*Exercise aim*
The answer must match the listing exactly, with every line written out again.
########
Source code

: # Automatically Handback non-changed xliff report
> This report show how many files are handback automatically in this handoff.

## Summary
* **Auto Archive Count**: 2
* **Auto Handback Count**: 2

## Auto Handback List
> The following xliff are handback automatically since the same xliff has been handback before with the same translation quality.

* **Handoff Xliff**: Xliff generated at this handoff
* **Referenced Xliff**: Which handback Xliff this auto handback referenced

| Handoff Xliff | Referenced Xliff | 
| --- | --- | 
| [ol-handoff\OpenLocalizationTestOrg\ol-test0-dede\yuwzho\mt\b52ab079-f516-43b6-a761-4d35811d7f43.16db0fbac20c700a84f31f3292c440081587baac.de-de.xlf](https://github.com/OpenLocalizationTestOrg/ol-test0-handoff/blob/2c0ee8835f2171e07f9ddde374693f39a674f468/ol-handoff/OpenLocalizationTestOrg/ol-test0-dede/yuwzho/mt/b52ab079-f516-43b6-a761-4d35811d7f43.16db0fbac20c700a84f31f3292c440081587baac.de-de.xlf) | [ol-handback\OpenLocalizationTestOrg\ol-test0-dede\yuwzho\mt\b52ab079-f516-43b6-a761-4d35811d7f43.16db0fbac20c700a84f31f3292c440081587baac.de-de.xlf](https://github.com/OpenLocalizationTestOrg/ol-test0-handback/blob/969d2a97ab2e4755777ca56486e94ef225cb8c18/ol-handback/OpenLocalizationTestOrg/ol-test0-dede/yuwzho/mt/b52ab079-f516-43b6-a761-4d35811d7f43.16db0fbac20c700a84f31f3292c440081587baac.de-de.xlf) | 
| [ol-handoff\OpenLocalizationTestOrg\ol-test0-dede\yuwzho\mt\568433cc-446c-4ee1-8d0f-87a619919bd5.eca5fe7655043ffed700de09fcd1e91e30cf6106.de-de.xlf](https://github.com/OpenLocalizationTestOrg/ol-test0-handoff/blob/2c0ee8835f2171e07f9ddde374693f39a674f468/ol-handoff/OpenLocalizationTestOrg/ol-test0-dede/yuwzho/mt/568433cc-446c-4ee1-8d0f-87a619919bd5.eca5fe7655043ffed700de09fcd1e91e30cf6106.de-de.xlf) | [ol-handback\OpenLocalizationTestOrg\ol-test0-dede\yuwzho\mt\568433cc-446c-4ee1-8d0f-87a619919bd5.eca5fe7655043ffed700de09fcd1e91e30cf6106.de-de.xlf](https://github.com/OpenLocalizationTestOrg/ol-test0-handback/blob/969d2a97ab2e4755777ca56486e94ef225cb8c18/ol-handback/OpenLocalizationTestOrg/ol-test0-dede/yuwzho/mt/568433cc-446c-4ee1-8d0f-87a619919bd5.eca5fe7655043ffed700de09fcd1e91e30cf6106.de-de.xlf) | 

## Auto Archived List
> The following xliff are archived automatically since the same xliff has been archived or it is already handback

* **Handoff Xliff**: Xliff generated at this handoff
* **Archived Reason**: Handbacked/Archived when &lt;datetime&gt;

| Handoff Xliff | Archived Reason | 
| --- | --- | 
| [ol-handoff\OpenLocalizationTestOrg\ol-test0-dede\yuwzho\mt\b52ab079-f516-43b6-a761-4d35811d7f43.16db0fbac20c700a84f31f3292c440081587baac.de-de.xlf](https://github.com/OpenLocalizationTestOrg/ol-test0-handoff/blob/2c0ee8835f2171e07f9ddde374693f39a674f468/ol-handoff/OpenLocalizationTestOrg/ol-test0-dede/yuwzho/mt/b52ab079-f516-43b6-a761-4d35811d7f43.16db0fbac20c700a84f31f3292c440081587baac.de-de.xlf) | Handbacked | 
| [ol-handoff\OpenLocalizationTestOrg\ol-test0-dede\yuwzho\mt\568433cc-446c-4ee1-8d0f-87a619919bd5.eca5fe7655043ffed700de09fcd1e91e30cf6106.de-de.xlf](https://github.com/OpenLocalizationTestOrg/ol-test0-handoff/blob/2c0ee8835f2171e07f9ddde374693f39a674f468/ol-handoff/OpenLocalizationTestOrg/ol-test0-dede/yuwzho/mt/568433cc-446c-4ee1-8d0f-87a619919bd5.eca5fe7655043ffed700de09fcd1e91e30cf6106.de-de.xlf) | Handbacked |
########
*Output*
Source code

: # Automatically Handback non-changed xliff report
> This report show how many files are handback automatically in this handoff.

## Summary
* **Auto Archive Count**: 2
* **Auto Handback Count**: 2

## Auto Handback List
> The following xliff are handback automatically since the same xliff has been handback before with the same translation quality.

* **Handoff Xliff**: Xliff generated at this handoff
* **Referenced Xliff**: Which handback Xliff this auto handback referenced

| Handoff Xliff | Referenced Xliff | 
| --- | --- | 
| [ol-handoff\OpenLocalizationTestOrg\ol-test0-dede\yuwzho\mt\b52ab079-f516-43b6-a761-4d35811d7f43.16db0fbac20c700a84f31f3292c440081587baac.de-de.xlf](https://github.com/OpenLocalizationTestOrg/ol-test0-handoff/blob/2c0ee8835f2171e07f9ddde374693f39a674f468/ol-handoff/OpenLocalizationTestOrg/ol-test0-dede/yuwzho/mt/b52ab079-f516-43b6-a761-4d35811d7f43.16db0fbac20c700a84f31f3292c440081587baac.de-de.xlf) | [ol-handback\OpenLocalizationTestOrg\ol-test0-dede\yuwzho\mt\b52ab079-f516-43b6-a761-4d35811d7f43.16db0fbac20c700a84f31f3292c440081587baac.de-de.xlf](https://github.com/OpenLocalizationTestOrg/ol-test0-handback/blob/969d2a97ab2e4755777ca56486e94ef225cb8c18/ol-handback/OpenLocalizationTestOrg/ol-test0-dede/yuwzho/mt/b52ab079-f516-43b6-a761-4d35811d7f43.16db0fbac20c700a84f31f3292c440081587baac.de-de.xlf) | 
| [ol-handoff\OpenLocalizationTestOrg\ol-test0-dede\yuwzho\mt\568433cc-446c-4ee1-8d0f-87a619919bd5.eca5fe7655043ffed700de09fcd1e91e30cf6106.de-de.xlf](https://github.com/OpenLocalizationTestOrg/ol-test0-handoff/blob/2c0ee8835f2171e07f9ddde374693f39a674f468/ol-handoff/OpenLocalizationTestOrg/ol-test0-dede/yuwzho/mt/568433cc-446c-4ee1-8d0f-87a619919bd5.eca5fe7655043ffed700de09fcd1e91e30cf6106.de-de.xlf) | [ol-handback\OpenLocalizationTestOrg\ol-test0-dede\yuwzho\mt\568433cc-446c-4ee1-8d0f-87a619919bd5.eca5fe7655043ffed700de09fcd1e91e30cf6106.de-de.xlf](https://github.com/OpenLocalizationTestOrg/ol-test0-handback/blob/969d2a97ab2e4755777ca56486e94ef225cb8c18/ol-handback/OpenLocalizationTestOrg/ol-test0-dede/yuwzho/mt/568433cc-446c-4ee1-8d0f-87a619919bd5.eca5fe7655043ffed700de09fcd1e91e30cf6106.de-de.xlf) | 

## Auto Archived List
> The following xliff are archived automatically since the same xliff has been archived or it is already handback

* **Handoff Xliff**: Xliff generated at this handoff
* **Archived Reason**: Handbacked/Archived when &lt;datetime&gt;

| Handoff Xliff | Archived Reason | 
| --- | --- | 
| [ol-handoff\OpenLocalizationTestOrg\ol-test0-dede\yuwzho\mt\b52ab079-f516-43b6-a761-4d35811d7f43.16db0fbac20c700a84f31f3292c440081587baac.de-de.xlf](https://github.com/OpenLocalizationTestOrg/ol-test0-handoff/blob/2c0ee8835f2171e07f9ddde374693f39a674f468/ol-handoff/OpenLocalizationTestOrg/ol-test0-dede/yuwzho/mt/b52ab079-f516-43b6-a761-4d35811d7f43.16db0fbac20c700a84f31f3292c440081587baac.de-de.xlf) | Handbacked | 
| [ol-handoff\OpenLocalizationTestOrg\ol-test0-dede\yuwzho\mt\568433cc-446c-4ee1-8d0f-87a619919bd5.eca5fe7655043ffed700de09fcd1e91e30cf6106.de-de.xlf](https://github.com/OpenLocalizationTestOrg/ol-test0-handoff/blob/2c0ee8835f2171e07f9ddde374693f39a674f468/ol-handoff/OpenLocalizationTestOrg/ol-test0-dede/yuwzho/mt/568433cc-446c-4ee1-8d0f-87a619919bd5.eca5fe7655043ffed700de09fcd1e91e30cf6106.de-de.xlf) | Handbacked |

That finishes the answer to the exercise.